▶ **Work required**:
A copy is needed of each line in the records that has the word "index".
═══ Data extract ═══
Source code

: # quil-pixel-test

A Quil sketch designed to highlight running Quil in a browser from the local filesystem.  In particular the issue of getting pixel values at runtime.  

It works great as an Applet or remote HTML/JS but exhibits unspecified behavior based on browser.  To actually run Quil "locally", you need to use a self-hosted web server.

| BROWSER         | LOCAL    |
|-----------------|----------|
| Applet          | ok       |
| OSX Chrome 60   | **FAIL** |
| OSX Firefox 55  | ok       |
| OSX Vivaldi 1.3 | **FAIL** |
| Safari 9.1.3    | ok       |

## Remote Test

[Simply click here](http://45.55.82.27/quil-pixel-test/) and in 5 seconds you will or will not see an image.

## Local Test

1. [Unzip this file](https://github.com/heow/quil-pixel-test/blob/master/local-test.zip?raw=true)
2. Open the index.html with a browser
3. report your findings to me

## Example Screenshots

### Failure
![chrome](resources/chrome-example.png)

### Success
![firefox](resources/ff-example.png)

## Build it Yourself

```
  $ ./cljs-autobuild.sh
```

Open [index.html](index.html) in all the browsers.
═══
▶ **Answer to this task**:
2. Open the index.html with a browser
Open [index.html](index.html) in all the browsers.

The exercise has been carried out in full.